The Connection Between Entropy and the Absorption Spectra of Schwarzschild Black Holes for Light and Massless Scalar Fields

We present heuristic arguments suggesting that if EM waves with wavelengths somewhat larger than the Schwarzschild radius of a black hole were fully absorbed by it, the second law of thermodynamics would be violated, under the Bekenstein interpretation of the area of a black hole as a measure of its entropy. Thus, entropy considerations make the well known fact that large wavelengths are only marginally absorbed by black holes, a natural consequence of thermodynamics. We also study numerically the ingoing radial propagation of a scalar field wave in a Schwarzschild metric, relaxing the standard assumption which leads to the eikonal equation, that the wave has zero spatial extent.

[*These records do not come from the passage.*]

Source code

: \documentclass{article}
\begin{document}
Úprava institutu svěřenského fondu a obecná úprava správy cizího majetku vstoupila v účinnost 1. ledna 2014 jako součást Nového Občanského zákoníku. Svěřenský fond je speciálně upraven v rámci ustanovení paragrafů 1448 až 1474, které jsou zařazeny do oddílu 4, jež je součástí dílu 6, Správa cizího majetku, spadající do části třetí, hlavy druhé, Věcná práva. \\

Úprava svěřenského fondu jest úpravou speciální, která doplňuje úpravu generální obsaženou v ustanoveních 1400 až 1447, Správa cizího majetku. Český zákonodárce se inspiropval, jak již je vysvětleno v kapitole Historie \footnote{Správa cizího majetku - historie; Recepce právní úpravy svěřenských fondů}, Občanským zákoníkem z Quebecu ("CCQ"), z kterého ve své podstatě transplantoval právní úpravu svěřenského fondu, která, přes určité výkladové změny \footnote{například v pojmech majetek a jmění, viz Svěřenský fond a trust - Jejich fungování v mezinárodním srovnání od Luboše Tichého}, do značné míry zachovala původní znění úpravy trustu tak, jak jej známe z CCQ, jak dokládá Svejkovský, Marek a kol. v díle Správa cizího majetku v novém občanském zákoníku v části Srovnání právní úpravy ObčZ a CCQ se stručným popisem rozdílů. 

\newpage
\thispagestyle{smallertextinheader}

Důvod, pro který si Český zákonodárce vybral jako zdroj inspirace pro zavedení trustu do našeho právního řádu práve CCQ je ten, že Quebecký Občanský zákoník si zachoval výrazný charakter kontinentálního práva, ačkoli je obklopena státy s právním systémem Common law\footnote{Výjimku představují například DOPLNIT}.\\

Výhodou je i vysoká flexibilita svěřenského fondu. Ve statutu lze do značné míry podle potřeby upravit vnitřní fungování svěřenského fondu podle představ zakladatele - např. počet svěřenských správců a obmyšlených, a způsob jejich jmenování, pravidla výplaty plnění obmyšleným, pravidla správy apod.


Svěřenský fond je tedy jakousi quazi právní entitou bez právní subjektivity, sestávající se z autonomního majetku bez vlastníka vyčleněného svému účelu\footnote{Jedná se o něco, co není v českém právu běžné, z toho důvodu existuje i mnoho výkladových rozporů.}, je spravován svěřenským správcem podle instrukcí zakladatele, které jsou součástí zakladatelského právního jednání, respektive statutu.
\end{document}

We find that if these waves have wavelengths larger that the Schwarzschild radius, they are very substantially reflected, fully to numerical accuracy. Interestingly, this critical wavelength approximately coincides with the one derived from entropy considerations of the EM field, and is consistent with well known limit results of scattering in the Schwarzschild metric. The propagation speed is also calculated and seen to differ from the value c, for wavelengths larger than R_s, in the vicinity of R_s. As in all classical wave phenomena, whenever the wavelength is larger or comparable to the physical size of elements in the system, in this case changes in the metric, the zero extent ’particle’ description fails, and the wave nature becomes apparent.